Using the material that follows, identify and copy each line with the string "HttpServletRequest".

+++++

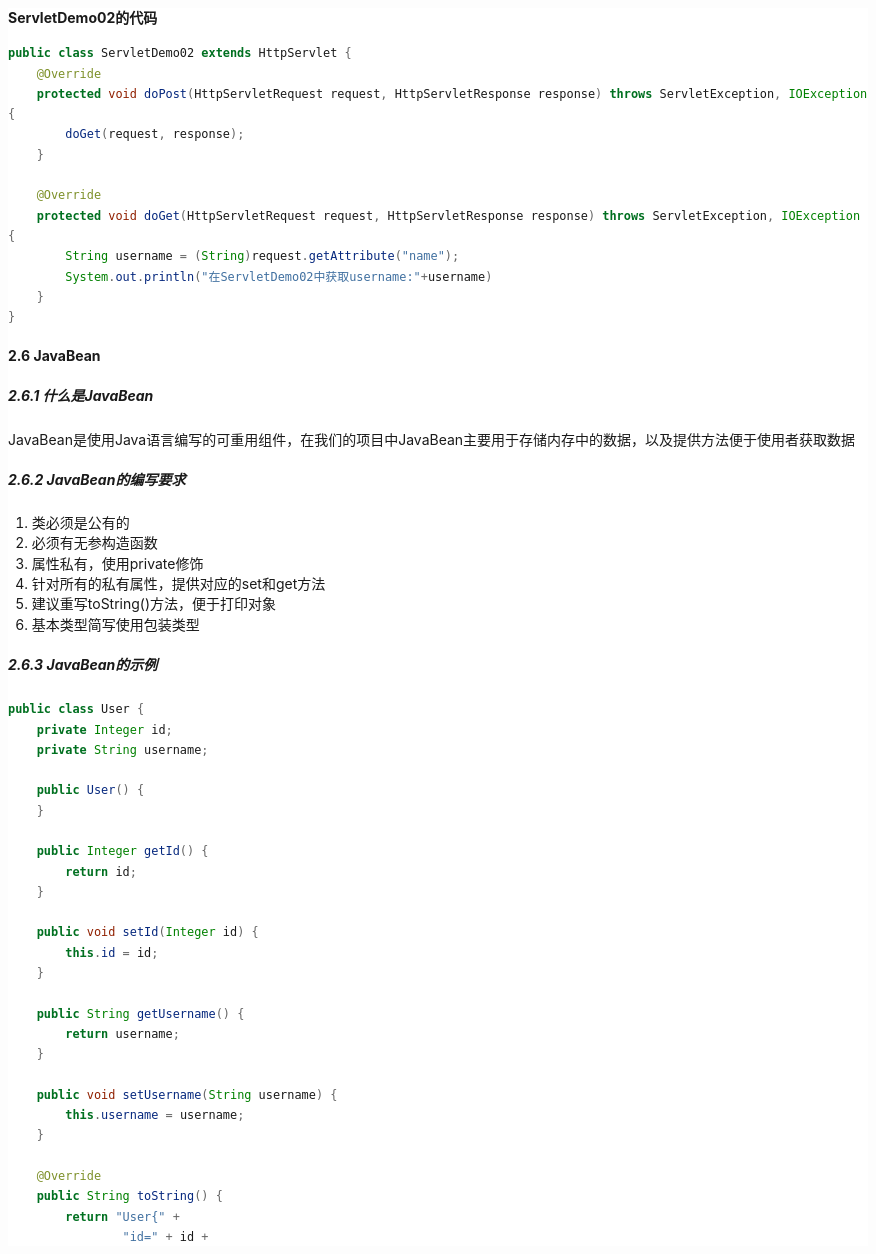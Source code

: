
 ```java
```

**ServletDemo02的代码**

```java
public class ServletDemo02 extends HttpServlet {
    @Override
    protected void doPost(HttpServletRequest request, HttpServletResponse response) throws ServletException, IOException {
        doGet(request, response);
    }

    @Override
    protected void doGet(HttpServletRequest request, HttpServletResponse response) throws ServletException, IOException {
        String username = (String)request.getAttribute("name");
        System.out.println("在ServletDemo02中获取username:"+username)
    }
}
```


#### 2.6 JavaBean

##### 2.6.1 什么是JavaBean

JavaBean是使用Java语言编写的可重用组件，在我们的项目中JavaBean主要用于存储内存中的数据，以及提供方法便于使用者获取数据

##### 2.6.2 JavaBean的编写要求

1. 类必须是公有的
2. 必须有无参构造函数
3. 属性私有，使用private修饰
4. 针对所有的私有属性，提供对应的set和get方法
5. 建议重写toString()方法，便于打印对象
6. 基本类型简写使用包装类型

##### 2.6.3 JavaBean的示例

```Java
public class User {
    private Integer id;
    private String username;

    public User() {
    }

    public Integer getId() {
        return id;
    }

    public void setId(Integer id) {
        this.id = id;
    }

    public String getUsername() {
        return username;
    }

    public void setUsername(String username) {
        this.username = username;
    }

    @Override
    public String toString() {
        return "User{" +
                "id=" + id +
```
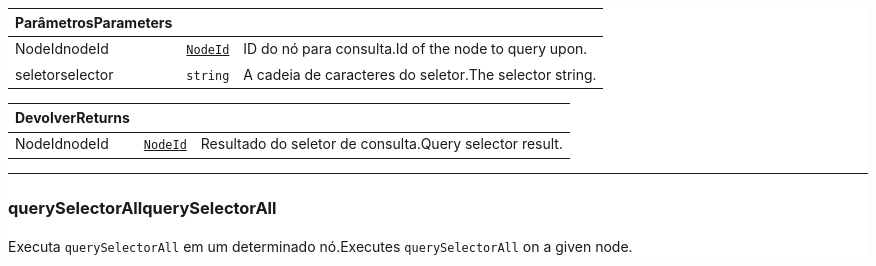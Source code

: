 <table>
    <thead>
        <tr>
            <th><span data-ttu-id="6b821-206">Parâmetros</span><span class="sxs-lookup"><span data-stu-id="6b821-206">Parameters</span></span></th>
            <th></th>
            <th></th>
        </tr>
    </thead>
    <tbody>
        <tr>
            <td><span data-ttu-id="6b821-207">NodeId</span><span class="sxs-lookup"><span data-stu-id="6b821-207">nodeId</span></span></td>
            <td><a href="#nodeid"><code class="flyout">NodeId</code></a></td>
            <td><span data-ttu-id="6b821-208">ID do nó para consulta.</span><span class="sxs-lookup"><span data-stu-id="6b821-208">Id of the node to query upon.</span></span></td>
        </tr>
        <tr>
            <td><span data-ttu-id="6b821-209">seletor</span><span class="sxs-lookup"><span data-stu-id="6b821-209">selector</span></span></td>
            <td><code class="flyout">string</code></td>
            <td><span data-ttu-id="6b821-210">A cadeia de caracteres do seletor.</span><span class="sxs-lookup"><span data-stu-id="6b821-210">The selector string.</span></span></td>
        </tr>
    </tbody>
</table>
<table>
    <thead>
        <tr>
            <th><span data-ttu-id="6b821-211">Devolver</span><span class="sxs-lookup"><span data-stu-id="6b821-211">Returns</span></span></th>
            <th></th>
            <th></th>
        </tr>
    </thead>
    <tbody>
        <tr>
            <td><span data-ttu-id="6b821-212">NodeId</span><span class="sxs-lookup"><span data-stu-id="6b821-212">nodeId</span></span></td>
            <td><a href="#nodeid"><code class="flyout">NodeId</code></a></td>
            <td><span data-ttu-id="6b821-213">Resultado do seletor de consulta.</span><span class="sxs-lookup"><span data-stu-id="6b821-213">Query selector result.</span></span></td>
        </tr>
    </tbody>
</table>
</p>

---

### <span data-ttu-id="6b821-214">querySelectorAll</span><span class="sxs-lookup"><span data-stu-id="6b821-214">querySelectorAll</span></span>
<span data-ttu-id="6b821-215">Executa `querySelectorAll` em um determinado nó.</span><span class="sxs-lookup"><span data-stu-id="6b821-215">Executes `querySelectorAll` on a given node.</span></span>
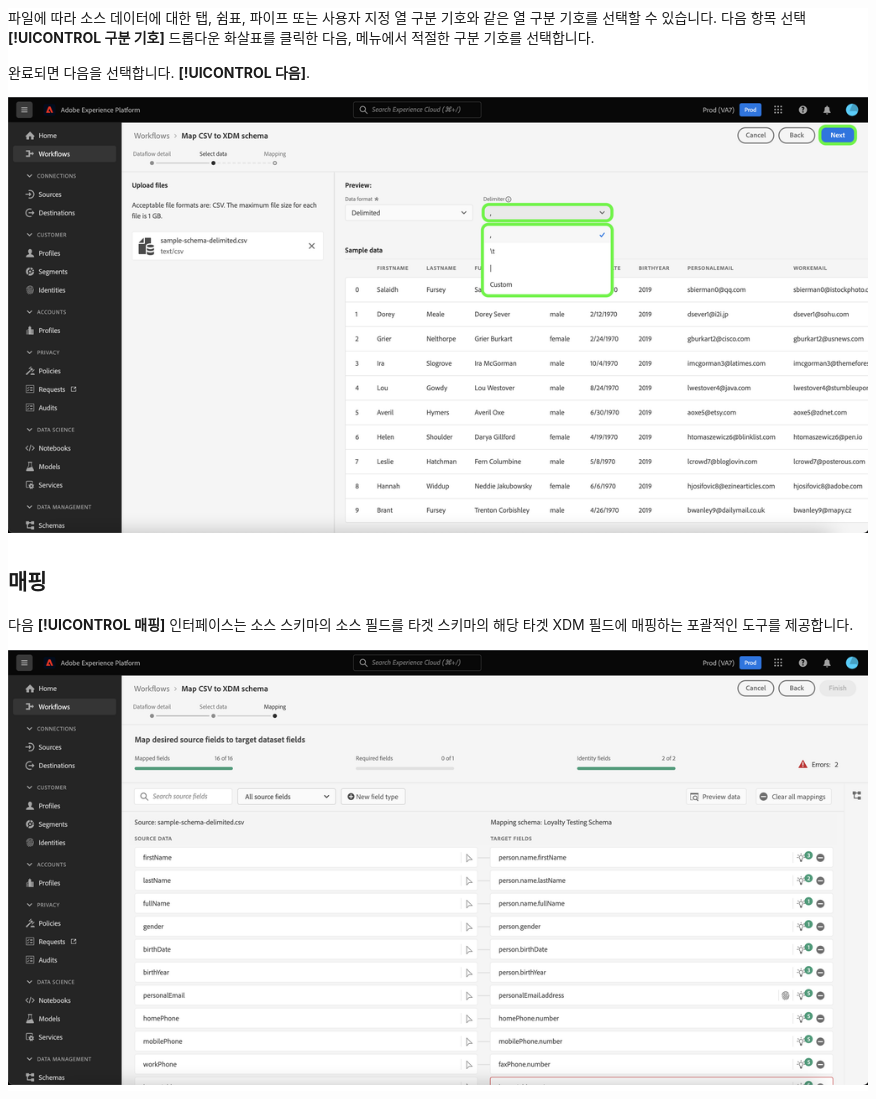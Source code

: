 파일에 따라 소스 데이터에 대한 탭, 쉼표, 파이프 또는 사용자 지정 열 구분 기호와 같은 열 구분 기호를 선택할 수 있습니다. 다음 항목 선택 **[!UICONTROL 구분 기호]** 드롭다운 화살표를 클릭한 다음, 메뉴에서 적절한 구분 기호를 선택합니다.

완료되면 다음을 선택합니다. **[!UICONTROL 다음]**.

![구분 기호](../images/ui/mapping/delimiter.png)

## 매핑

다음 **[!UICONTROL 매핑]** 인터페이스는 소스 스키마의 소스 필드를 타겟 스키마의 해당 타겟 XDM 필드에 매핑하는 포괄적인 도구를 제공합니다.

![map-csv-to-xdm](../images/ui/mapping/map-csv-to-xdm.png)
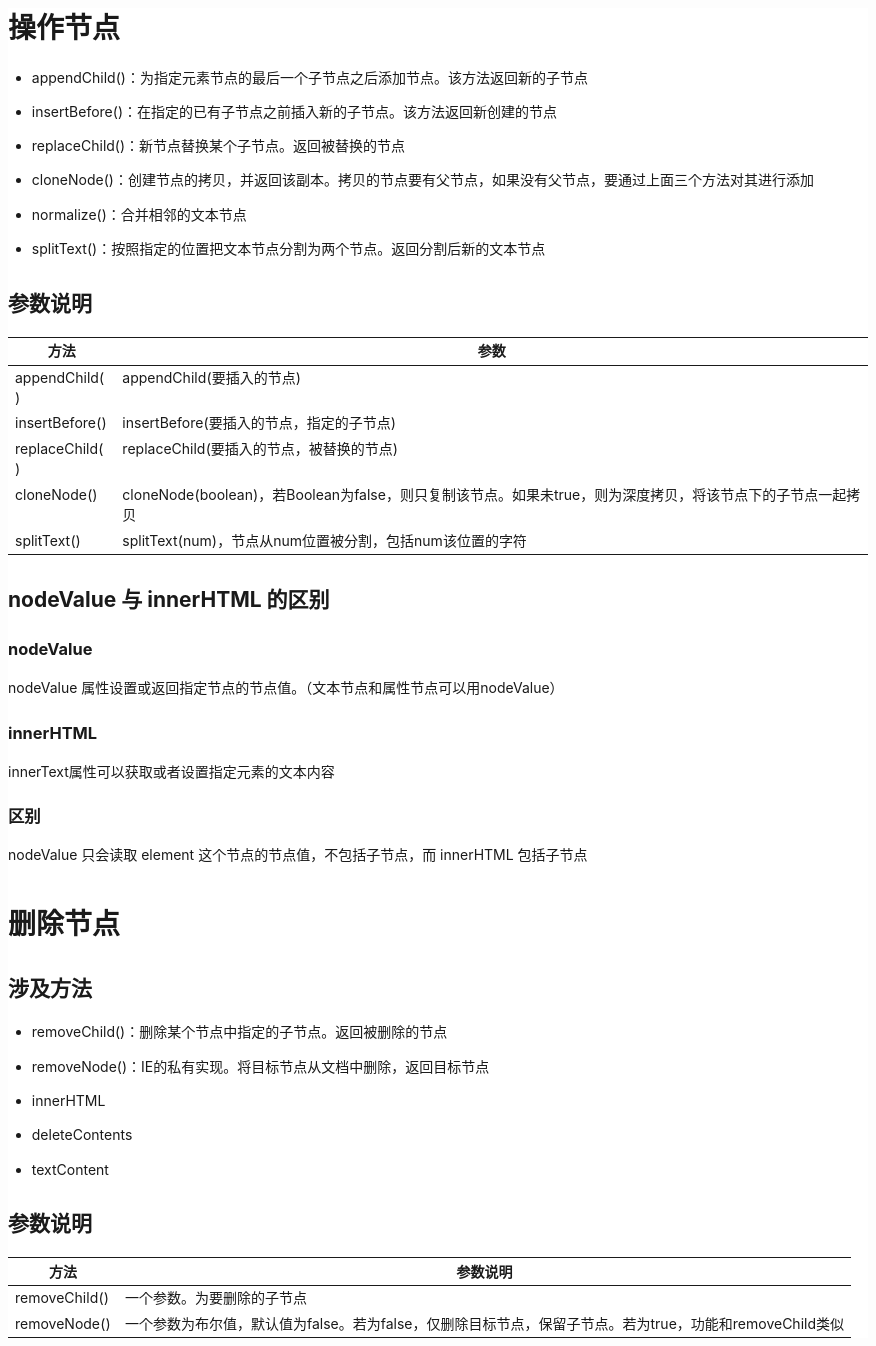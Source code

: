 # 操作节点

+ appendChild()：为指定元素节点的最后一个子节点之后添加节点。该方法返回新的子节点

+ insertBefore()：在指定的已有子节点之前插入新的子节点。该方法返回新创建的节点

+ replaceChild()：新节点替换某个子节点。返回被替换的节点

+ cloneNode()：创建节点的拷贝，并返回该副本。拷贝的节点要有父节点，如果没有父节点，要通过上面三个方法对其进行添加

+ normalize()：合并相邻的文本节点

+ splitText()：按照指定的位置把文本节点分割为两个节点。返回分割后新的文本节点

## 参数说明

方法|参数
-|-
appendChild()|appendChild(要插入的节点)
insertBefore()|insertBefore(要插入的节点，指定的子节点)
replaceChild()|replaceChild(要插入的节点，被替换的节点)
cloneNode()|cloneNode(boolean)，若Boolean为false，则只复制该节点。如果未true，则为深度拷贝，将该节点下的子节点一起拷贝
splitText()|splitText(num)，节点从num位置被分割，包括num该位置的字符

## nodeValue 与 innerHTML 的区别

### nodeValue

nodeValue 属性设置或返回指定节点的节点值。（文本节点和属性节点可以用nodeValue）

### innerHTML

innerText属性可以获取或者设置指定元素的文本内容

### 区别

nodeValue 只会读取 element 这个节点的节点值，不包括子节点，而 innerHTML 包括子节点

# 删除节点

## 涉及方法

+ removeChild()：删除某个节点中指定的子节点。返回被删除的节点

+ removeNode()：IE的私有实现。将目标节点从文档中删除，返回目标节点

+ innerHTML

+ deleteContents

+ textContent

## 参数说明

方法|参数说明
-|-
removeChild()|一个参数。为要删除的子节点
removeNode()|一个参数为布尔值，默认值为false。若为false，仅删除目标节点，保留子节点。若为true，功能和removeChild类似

+++++

_Result_
    protected void doPost(HttpServletRequest request, HttpServletResponse response) throws ServletException, IOException {
    protected void doGet(HttpServletRequest request, HttpServletResponse response) throws ServletException, IOException {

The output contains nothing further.